A limited liability company is a relatively new form of business organization. A hybrid between a corporation and a partnership, LLCs are organized under state law. The laws regarding an LLC vary by state; there is no agreed on set of legal standards. However, there are some consistencies in how an LLC treated regardless of where the business is headquartered.
One of the key legal features of an LLC is that, like a corporation, it protects its owners from the liabilities and debts of the business. This means that if the LLC were unable to pay its outstanding financial obligations, the creditors cannot sue the owners of the business to make up the difference. But if a member cosigned a loan or voluntarily promised that he would pay any of the LLC’s obligations, he is no longer protected from those liabilities.
Piercing the Veil
Under certain circumstances the members of an LLC can be held responsible for the financial obligations of the business. Since the LLC normally acts as a partition between the members and the debts, when a member is found liable for the business’s debts it is called “piercing the veil.” If the members of the LLC misuse the business’s funds or use the LLC in a way that defrauds others, the members can be held personally liable for any of the LLC’s liabilities. Also, if the members do not make a reasonable initial investment in the business or attempt to observe the formalities of maintaining an LLC, such as keeping good financial records, the members can be held personally liable for the business’s liabilities.
Member vs. Manager-Managed
There are two types of LLC. A member-managed LLC is run by the members. Each member can enter into contracts on the LLC's behalf and can dictate how the business is run. A manager-managed LLC is run by select representatives. The members cannot enter into contracts on behalf of the LLC and cannot influence the day-to-day business of the LLC unless they were selected as a manager by the other members. Manager-managed LLCs are generally used when some of the members are meant to be passive investors or are unprepared to make business decisions.

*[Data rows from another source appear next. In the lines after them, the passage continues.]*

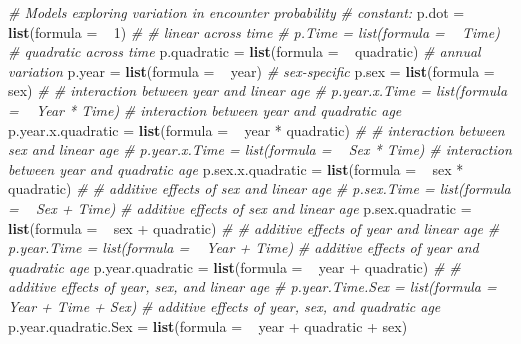 \documentclass[]{article}
\newenvironment{Shaded}{\begin{snugshade}}{\end{snugshade}}
\newcommand{\KeywordTok}[1]{\textcolor[rgb]{0.13,0.29,0.53}{\textbf{{#1}}}}
\newcommand{\DataTypeTok}[1]{\textcolor[rgb]{0.13,0.29,0.53}{{#1}}}
\newcommand{\DecValTok}[1]{\textcolor[rgb]{0.00,0.00,0.81}{{#1}}}
\newcommand{\StringTok}[1]{\textcolor[rgb]{0.31,0.60,0.02}{{#1}}}
\newcommand{\CommentTok}[1]{\textcolor[rgb]{0.56,0.35,0.01}{\textit{{#1}}}}
\newcommand{\NormalTok}[1]{{#1}}
\begin{document}
\begin{Shaded}
\begin{Highlighting}[]
    \CommentTok{# Models exploring variation in encounter probability}
    \CommentTok{# constant:}
    \NormalTok{p.dot =}\StringTok{ }\KeywordTok{list}\NormalTok{(}\DataTypeTok{formula =} \NormalTok{~}\StringTok{ }\DecValTok{1}\NormalTok{)}
    \CommentTok{# # linear across time}
    \CommentTok{# p.Time = list(formula = ~ Time)}
    \CommentTok{# quadratic across time}
    \NormalTok{p.quadratic =}\StringTok{ }\KeywordTok{list}\NormalTok{(}\DataTypeTok{formula =} \NormalTok{~}\StringTok{ }\NormalTok{quadratic)}
    \CommentTok{# annual variation}
    \NormalTok{p.year =}\StringTok{ }\KeywordTok{list}\NormalTok{(}\DataTypeTok{formula =} \NormalTok{~}\StringTok{ }\NormalTok{year)}
    \CommentTok{# sex-specific}
    \NormalTok{p.sex =}\StringTok{ }\KeywordTok{list}\NormalTok{(}\DataTypeTok{formula =} \NormalTok{~}\StringTok{ }\NormalTok{sex)}
    \CommentTok{# # interaction between year and linear age}
    \CommentTok{# p.year.x.Time = list(formula = ~ Year * Time)}
    \CommentTok{# interaction between year and quadratic age}
    \NormalTok{p.year.x.quadratic =}\StringTok{ }\KeywordTok{list}\NormalTok{(}\DataTypeTok{formula =} \NormalTok{~}\StringTok{ }\NormalTok{year *}\StringTok{ }\NormalTok{quadratic)}
    \CommentTok{# # interaction between sex and linear age}
    \CommentTok{# p.year.x.Time = list(formula = ~ Sex * Time)}
    \CommentTok{# interaction between year and quadratic age}
    \NormalTok{p.sex.x.quadratic =}\StringTok{ }\KeywordTok{list}\NormalTok{(}\DataTypeTok{formula =} \NormalTok{~}\StringTok{ }\NormalTok{sex *}\StringTok{ }\NormalTok{quadratic)}
    \CommentTok{# # additive effects of sex and linear age}
    \CommentTok{# p.sex.Time = list(formula = ~ Sex + Time)}
    \CommentTok{# additive effects of sex and linear age}
    \NormalTok{p.sex.quadratic =}\StringTok{ }\KeywordTok{list}\NormalTok{(}\DataTypeTok{formula =} \NormalTok{~}\StringTok{ }\NormalTok{sex +}\StringTok{ }\NormalTok{quadratic)}
    \CommentTok{# # additive effects of year and linear age    }
    \CommentTok{# p.year.Time = list(formula = ~ Year + Time)}
    \CommentTok{# additive effects of year and quadratic age    }
    \NormalTok{p.year.quadratic =}\StringTok{ }\KeywordTok{list}\NormalTok{(}\DataTypeTok{formula =} \NormalTok{~}\StringTok{ }\NormalTok{year +}\StringTok{ }\NormalTok{quadratic)}
    \CommentTok{# # additive effects of year, sex, and linear age}
    \CommentTok{# p.year.Time.Sex = list(formula = ~ Year + Time + Sex)}
    \CommentTok{# additive effects of year, sex, and quadratic age}
    \NormalTok{p.year.quadratic.Sex =}\StringTok{ }\KeywordTok{list}\NormalTok{(}\DataTypeTok{formula =} \NormalTok{~}\StringTok{ }\NormalTok{year +}\StringTok{ }\NormalTok{quadratic +}\StringTok{ }\NormalTok{sex)}
    

\end{Highlighting}
\end{Shaded}
\end{document}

An LLC can be taxed as a partnership, corporation or sole proprietorship. If the LLC has only one member, it will generally be taxed as a sole proprietorship by default; if it has more than one member it will generally be taxed as a partnership. If the LLC is taxed as a sole proprietorship or partnership, the LLC itself is not taxed, but the business’s income and losses are divided amongst the members who include those on their personal returns.